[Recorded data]
****************************************
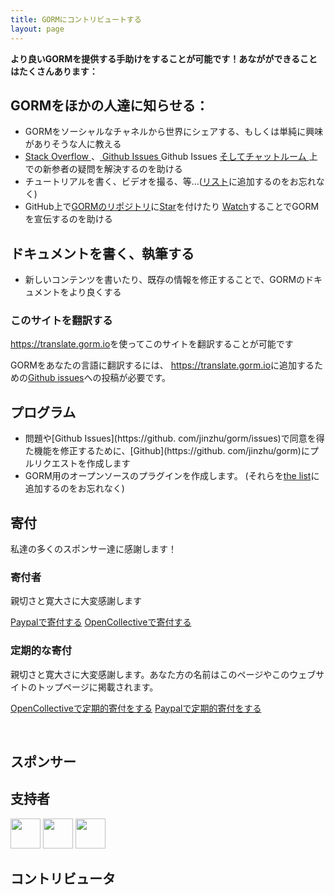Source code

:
 ```yaml
---
title: GORMにコントリビュートする
layout: page
---
```

**より良いGORMを提供する手助けをすることが可能です！あながができることはたくさんあります：**

## GORMをほかの人達に知らせる：

* GORMをソーシャルなチャネルから世界にシェアする、もしくは単純に興味がありそうな人に教える
* [ Stack Overflow ](https://stackoverflow.com/questions/tagged/go-gorm)、[ Github Issues ](https://github.com/jinzhu/gorm/issues) Github Issues [ そしてチャットルーム ](/community.html#Chat) 上での新参者の疑問を解決するのを助ける
* チュートリアルを書く、ビデオを撮る、等...([リスト](/community.html)に追加するのをお忘れなく)
* GitHub上で[GORMのリポジトリ](https://github.com/jinzhu/gorm)に[Star](https://github.com/jinzhu/gorm/stargazers)を付けたり [Watch](https://github.com/jinzhu/gorm/watchers)することでGORMを宣伝するのを助ける

## ドキュメントを書く、執筆する

* 新しいコンテンツを書いたり、既存の情報を修正することで、GORMのドキュメントをより良くする

### このサイトを翻訳する

<https://translate.gorm.io>を使ってこのサイトを翻訳することが可能です

GORMをあなたの言語に翻訳するには、 <https://translate.gorm.io>に追加するための[Github issues](https://github.com/jinzhu/gorm.io/issues)への投稿が必要です。

## プログラム

* 問題や[Github Issues](https://github. com/jinzhu/gorm/issues)で同意を得た機能を修正するために、[Github](https://github. com/jinzhu/gorm)にプルリクエストを作成します
* GORM用のオープンソースのプラグインを作成します。 (それらを[the list](/community.html#Open-Sources)に追加するのをお忘れなく)

## 寄付

私達の多くのスポンサー達に感謝します！

### 寄付者

親切さと寛大さに大変感謝します

[Paypalで寄付する](https://www.paypal.me/zhangjinzhu) [OpenCollectiveで寄付する](https://opencollective.com/gorm)

### 定期的な寄付

親切さと寛大さに大変感謝します。あなた方の名前はこのページやこのウェブサイトのトップページに掲載されます。

[OpenCollectiveで定期的寄付をする](https://opencollective.com/gorm) [Paypalで定期的寄付をする](https://www.patreon.com/jinzhu)

<br />

## スポンサー

<object type="image/svg+xml" data="https://opencollective.com/gorm/tiers/sponsor.svg?avatarHeight=68&width=740"></object>

## 支持者

<div class="backers-list">
  
<a href="https://www.patreon.com/jeffprestes"><img style="width: 48px" src="http://i.imgur.com/7SPpyLw.jpg"></img></a>
<a href="https://www.patreon.com/user/creators?u=5447334"><img style="width: 48px" src="https://c8.patreon.com/2/400/5447334"></img></a>
<a href="https://www.patreon.com/user/creators?u=4875083"><img style="width: 48px" src="https://c8.patreon.com/2/100/4875083"></img></a>
</div>

<object type="image/svg+xml" data="https://opencollective.com/gorm/tiers/backer.svg?avatarHeight=48&width=740"></object>

## コントリビュータ

<object type="image/svg+xml" data="https://opencollective.com/gorm/contributors.svg?avatarHeight=32&width=740"></object>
****************************************
== Exercise details ==
Tally the lines of the entries that carry the word "親切さと寛大さに大変感謝します" and say only that number.

== Task solution ==
2